===== DATA FOR THIS TASK

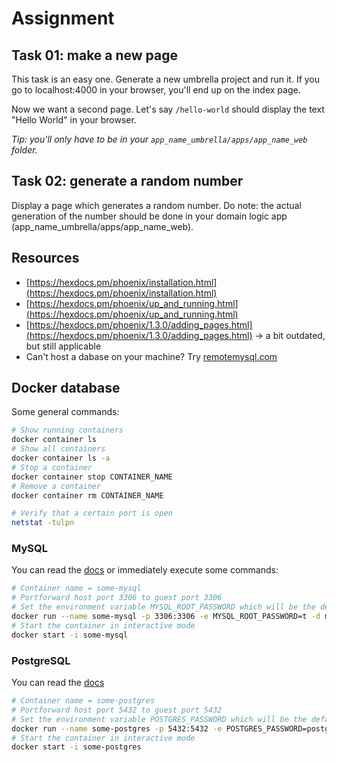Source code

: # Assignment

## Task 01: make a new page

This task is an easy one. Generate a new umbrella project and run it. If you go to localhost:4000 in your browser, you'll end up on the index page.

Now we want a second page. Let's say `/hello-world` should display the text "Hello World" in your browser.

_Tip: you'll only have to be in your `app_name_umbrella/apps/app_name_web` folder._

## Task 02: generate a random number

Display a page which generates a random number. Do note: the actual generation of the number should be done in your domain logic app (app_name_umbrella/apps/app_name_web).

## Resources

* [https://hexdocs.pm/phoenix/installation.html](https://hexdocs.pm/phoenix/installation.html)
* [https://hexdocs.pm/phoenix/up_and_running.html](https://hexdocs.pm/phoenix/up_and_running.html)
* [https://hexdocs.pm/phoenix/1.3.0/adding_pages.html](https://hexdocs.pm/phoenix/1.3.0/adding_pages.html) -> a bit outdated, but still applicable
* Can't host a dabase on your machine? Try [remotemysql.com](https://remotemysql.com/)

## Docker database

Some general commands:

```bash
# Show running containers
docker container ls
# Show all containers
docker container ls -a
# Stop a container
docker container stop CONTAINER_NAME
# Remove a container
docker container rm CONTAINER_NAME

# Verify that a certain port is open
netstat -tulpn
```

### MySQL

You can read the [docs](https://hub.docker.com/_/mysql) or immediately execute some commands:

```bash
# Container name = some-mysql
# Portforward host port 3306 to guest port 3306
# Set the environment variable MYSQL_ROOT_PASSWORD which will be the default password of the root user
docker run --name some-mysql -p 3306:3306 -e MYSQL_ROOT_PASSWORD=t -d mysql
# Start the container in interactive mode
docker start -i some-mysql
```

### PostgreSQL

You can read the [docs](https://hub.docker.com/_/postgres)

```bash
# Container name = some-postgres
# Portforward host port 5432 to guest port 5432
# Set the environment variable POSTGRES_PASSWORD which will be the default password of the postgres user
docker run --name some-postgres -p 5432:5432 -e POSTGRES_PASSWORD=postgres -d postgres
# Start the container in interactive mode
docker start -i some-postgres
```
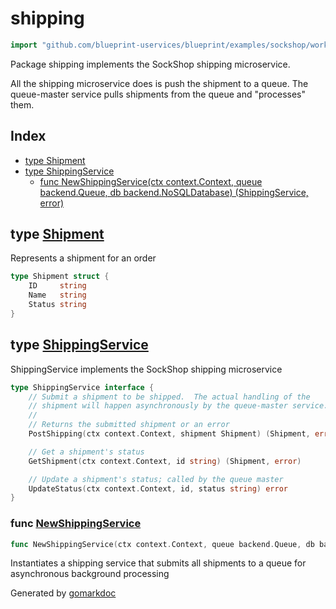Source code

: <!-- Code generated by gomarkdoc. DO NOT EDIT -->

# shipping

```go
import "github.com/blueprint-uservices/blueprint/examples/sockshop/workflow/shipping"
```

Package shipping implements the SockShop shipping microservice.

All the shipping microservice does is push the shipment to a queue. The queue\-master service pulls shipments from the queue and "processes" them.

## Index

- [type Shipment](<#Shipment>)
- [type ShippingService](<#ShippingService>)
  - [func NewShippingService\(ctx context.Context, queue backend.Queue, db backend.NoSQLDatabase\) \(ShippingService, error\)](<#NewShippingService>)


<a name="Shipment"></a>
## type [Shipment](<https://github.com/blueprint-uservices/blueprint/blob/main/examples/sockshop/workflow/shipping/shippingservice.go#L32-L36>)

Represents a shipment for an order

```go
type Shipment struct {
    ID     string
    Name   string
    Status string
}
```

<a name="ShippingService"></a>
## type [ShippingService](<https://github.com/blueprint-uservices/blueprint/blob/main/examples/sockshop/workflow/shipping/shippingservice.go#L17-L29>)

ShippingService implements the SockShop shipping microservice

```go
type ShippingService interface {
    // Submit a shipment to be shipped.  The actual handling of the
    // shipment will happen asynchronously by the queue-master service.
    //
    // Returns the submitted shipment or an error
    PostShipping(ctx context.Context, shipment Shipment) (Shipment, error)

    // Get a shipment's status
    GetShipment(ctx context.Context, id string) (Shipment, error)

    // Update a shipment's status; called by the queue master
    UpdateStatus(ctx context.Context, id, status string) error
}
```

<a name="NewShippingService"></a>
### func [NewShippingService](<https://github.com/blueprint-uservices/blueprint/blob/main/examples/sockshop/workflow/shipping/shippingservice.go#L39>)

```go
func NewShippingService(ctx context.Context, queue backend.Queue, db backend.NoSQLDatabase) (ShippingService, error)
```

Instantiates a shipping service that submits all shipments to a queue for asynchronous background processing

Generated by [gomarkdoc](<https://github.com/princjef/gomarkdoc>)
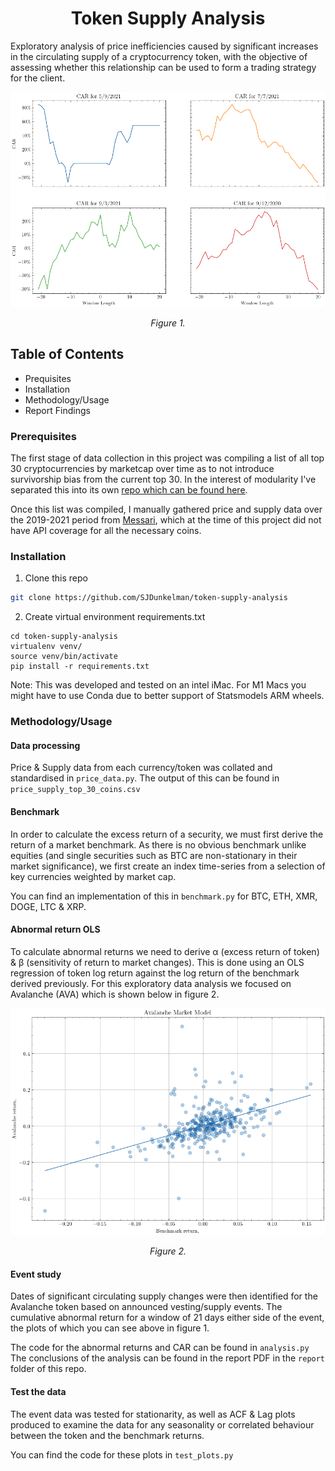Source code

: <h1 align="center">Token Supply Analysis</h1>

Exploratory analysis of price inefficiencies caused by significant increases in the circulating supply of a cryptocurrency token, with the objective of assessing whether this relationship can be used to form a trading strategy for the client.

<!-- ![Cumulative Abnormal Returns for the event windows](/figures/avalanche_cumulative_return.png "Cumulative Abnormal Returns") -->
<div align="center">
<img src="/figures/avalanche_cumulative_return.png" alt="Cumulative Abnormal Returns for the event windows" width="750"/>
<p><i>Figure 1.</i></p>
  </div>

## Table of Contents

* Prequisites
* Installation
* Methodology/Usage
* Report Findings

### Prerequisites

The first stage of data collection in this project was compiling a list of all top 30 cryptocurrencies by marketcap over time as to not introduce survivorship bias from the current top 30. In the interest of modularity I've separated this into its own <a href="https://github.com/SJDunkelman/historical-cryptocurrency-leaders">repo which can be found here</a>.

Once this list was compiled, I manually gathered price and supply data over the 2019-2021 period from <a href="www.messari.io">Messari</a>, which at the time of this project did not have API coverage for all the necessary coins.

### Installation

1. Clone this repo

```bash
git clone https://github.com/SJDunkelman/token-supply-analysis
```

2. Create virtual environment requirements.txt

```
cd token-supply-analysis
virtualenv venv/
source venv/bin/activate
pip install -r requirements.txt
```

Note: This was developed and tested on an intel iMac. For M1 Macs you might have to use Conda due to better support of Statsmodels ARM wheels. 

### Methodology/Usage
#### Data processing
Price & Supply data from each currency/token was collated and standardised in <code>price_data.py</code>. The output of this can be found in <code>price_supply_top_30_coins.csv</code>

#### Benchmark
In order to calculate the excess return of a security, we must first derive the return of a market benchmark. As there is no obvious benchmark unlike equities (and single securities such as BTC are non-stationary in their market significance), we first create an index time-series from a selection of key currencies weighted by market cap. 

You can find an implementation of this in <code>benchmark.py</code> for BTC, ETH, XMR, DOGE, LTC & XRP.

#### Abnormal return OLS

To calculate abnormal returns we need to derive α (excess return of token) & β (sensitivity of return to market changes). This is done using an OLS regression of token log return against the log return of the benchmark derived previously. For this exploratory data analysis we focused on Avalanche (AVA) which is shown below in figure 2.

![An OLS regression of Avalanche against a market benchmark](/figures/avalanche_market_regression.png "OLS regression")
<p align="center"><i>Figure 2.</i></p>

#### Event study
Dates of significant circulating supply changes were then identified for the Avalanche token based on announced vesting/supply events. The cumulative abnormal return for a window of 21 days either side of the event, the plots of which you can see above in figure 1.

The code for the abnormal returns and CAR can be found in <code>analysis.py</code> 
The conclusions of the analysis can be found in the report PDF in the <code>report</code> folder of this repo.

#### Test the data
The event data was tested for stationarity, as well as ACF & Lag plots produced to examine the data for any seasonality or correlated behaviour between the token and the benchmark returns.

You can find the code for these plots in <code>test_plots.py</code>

==========
===== DATA FOR THIS TASK

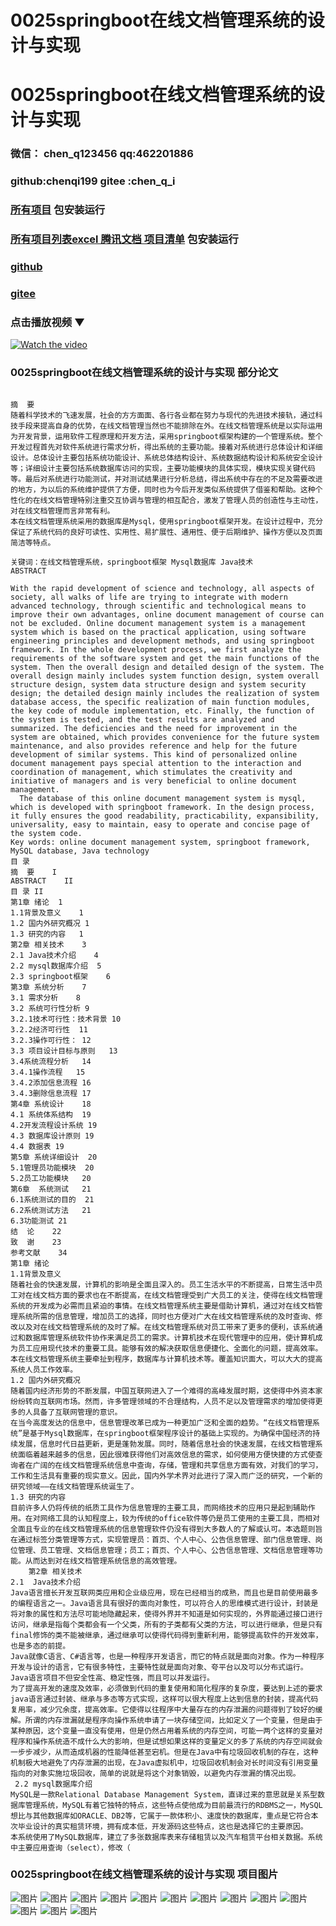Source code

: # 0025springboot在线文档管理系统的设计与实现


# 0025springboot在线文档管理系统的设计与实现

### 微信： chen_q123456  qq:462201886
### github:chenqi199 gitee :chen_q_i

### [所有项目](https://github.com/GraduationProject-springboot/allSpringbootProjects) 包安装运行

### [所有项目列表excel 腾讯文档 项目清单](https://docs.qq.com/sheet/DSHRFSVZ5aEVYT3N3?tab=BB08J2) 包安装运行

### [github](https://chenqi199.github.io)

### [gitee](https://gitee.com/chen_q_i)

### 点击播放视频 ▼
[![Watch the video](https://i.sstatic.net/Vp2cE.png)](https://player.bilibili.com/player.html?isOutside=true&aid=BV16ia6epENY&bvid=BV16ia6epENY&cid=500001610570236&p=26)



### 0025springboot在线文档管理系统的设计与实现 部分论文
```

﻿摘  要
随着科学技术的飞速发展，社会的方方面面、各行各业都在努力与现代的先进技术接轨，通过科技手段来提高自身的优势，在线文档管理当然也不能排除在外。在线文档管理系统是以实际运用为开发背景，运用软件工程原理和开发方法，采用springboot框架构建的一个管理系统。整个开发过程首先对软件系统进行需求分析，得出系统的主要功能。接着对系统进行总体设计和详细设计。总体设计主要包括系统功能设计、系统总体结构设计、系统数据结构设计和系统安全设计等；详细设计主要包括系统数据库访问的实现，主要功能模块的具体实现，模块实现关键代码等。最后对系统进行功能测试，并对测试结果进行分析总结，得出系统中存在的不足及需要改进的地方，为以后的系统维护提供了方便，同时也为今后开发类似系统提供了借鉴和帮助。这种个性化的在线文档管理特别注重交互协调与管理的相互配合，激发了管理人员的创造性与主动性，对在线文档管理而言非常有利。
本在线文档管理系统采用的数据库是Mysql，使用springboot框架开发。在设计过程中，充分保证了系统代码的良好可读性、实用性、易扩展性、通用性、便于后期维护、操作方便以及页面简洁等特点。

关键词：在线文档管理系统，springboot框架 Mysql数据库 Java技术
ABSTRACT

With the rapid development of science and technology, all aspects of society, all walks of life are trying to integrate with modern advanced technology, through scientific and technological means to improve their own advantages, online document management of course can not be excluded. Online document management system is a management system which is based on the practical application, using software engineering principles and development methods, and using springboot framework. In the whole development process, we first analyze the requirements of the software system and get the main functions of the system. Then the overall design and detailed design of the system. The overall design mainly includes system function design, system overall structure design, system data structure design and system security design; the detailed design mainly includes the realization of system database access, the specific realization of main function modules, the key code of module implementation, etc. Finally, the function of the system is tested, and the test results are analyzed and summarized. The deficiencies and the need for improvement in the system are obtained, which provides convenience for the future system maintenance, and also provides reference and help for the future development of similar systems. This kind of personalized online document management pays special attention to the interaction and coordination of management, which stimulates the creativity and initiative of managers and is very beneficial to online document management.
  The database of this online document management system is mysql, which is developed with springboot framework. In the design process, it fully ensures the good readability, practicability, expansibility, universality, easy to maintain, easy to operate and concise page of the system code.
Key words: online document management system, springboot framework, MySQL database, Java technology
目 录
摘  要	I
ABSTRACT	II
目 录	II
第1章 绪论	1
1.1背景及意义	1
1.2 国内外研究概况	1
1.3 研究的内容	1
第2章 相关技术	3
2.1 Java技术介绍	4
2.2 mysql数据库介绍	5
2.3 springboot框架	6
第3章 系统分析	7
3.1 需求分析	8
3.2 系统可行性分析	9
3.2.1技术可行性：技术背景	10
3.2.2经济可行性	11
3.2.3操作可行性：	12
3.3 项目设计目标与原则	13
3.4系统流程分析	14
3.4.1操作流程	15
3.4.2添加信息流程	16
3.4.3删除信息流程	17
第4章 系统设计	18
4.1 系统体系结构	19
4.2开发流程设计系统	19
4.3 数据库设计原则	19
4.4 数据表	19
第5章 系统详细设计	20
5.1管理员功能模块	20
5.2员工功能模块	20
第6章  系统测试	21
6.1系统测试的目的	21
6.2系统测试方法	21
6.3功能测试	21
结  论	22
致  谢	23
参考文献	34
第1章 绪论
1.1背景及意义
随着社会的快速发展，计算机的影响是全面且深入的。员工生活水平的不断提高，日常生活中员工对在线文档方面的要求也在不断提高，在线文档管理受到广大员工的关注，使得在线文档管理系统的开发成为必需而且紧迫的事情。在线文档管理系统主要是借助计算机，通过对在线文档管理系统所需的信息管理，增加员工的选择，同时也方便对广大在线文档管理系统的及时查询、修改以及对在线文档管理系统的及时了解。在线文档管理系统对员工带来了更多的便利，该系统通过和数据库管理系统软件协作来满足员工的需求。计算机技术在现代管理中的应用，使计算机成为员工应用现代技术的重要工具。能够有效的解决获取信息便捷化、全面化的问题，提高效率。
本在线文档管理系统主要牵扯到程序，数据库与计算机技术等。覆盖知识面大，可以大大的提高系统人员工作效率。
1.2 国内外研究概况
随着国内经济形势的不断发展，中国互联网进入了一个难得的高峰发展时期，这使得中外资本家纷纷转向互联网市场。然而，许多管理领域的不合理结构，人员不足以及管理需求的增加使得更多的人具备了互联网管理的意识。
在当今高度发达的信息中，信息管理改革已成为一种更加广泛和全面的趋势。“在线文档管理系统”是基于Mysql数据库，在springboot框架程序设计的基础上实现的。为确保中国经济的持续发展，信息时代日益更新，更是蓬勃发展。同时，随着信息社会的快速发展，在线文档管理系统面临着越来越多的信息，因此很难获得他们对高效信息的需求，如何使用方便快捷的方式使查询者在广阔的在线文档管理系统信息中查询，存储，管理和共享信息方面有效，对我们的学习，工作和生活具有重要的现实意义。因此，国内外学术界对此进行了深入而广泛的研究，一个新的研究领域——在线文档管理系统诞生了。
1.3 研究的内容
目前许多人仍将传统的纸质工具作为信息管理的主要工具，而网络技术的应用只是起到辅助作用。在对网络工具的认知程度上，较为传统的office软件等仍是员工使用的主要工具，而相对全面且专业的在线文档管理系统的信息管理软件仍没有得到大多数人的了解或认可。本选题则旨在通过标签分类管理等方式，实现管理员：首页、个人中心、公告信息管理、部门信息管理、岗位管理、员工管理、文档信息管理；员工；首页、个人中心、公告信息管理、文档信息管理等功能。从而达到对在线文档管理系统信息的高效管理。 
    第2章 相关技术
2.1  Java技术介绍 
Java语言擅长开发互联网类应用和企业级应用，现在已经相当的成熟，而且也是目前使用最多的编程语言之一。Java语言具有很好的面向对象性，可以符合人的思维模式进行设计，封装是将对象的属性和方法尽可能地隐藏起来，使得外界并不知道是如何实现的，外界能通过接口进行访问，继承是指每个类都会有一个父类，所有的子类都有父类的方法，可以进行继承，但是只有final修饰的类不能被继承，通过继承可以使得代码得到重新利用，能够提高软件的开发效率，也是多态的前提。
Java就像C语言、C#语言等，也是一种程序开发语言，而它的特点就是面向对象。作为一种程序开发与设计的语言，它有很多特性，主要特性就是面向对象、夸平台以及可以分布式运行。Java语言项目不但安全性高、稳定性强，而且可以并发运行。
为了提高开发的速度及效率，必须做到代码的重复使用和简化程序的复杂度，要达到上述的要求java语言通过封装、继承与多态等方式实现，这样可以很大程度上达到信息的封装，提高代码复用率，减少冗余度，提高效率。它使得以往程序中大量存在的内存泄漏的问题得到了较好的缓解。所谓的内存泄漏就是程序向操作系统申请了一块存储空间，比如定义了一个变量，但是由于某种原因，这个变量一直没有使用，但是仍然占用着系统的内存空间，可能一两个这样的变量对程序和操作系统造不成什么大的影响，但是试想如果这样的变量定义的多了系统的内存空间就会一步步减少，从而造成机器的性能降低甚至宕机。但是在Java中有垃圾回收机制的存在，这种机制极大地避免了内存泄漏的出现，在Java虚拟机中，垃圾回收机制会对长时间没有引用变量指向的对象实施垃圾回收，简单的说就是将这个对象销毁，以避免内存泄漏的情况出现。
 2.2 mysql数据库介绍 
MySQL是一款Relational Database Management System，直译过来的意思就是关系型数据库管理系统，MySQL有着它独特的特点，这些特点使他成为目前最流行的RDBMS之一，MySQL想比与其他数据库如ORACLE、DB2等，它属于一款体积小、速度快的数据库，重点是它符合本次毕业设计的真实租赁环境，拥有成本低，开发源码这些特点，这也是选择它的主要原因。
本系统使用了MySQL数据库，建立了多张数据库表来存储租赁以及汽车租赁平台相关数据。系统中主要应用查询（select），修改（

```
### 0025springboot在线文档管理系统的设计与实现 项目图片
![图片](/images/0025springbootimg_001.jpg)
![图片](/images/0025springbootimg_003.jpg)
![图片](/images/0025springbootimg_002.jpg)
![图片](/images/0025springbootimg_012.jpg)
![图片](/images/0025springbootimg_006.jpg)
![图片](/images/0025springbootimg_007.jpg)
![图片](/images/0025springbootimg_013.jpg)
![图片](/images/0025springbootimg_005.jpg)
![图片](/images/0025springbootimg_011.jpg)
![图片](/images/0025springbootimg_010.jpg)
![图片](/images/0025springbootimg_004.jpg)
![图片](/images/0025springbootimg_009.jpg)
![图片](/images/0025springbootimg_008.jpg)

==========
===== DATA FOR THIS TASK

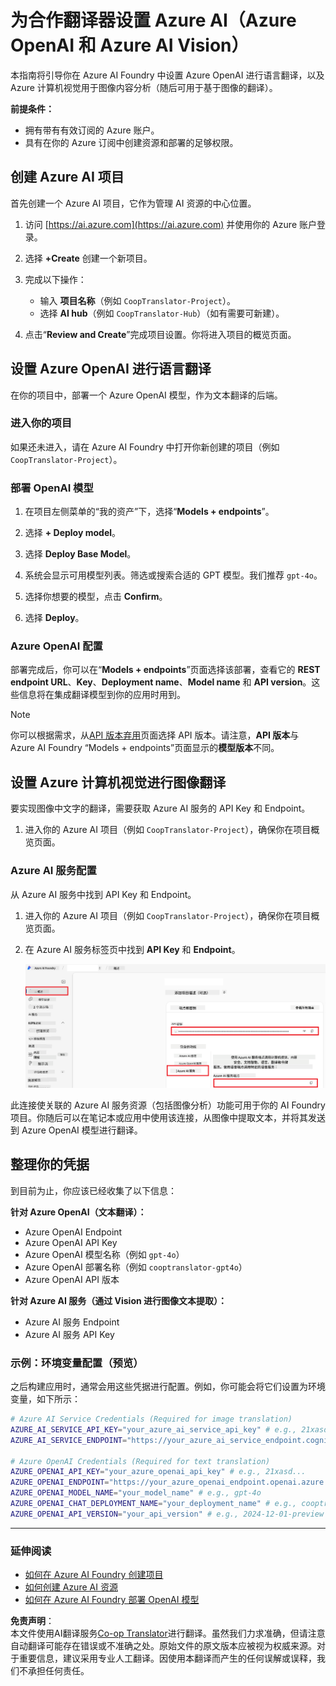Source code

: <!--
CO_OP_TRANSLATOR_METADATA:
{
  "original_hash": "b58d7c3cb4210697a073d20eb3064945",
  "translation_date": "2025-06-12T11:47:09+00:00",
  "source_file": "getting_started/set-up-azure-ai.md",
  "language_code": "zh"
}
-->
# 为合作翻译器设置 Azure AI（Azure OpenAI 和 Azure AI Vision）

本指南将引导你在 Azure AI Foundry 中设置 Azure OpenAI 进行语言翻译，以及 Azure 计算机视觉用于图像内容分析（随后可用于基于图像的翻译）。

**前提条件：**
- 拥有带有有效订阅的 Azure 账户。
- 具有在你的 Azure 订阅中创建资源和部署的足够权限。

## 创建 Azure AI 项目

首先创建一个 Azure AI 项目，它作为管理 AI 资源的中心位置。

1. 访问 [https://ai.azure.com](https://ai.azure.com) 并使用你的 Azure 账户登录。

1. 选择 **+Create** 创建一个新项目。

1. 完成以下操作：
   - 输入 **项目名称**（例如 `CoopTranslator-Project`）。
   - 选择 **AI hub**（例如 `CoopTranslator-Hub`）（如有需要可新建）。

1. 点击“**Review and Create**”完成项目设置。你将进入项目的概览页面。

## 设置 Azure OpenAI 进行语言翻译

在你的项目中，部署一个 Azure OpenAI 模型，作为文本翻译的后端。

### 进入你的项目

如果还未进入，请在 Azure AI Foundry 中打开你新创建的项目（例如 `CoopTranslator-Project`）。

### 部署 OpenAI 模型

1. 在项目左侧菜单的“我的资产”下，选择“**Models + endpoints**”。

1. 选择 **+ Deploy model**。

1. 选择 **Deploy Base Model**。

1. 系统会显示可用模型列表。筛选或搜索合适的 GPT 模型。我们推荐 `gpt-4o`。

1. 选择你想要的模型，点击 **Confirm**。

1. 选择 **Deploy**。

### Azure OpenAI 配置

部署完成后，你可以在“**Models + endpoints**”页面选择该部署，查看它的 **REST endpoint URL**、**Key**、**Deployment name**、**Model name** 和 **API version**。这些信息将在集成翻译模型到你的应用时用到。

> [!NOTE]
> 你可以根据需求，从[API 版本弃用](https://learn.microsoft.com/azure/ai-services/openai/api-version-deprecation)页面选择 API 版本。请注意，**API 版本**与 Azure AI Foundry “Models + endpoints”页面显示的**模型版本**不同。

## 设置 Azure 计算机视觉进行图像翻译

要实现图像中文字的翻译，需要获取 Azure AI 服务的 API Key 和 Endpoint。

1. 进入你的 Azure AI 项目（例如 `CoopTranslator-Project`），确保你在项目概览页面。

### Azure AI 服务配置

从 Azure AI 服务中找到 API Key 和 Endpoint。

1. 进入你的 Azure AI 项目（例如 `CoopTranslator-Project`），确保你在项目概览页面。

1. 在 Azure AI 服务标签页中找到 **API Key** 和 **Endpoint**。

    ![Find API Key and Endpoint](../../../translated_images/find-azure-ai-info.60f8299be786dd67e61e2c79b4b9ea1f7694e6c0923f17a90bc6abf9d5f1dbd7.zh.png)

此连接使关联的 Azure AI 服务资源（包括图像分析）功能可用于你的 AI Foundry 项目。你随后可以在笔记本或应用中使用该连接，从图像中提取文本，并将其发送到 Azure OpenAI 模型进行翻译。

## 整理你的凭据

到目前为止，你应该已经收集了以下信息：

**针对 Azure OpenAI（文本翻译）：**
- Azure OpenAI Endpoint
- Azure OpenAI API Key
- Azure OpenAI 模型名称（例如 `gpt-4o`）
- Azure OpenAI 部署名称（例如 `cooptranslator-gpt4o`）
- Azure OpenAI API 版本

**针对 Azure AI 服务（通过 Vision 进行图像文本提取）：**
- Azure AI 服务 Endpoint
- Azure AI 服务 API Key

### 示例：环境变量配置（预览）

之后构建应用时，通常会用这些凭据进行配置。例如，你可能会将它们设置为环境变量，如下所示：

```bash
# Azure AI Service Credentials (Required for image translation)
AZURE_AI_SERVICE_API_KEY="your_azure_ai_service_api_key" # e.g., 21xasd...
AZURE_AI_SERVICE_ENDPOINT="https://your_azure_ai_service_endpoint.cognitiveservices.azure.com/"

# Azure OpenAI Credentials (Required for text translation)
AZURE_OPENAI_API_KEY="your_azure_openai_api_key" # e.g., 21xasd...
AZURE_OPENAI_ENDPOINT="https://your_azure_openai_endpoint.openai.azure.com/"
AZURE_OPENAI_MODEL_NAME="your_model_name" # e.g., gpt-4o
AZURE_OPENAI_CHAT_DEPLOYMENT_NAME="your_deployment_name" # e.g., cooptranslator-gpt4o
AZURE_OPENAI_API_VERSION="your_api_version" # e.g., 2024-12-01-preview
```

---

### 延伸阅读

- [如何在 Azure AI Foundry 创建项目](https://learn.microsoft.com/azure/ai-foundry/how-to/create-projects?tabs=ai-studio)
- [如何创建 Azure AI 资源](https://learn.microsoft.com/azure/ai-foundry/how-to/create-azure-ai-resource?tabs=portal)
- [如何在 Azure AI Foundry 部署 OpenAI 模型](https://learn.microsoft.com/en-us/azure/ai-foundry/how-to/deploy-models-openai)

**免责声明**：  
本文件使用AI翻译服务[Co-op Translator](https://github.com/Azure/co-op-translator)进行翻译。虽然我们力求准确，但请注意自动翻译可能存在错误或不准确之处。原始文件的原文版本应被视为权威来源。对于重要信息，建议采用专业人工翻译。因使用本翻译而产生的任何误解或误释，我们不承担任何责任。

==========

BRIEF
Filter the entries and copy each line with "default".

ANSWER
# Set the environment variable MYSQL_ROOT_PASSWORD which will be the default password of the root user
# Set the environment variable POSTGRES_PASSWORD which will be the default password of the postgres user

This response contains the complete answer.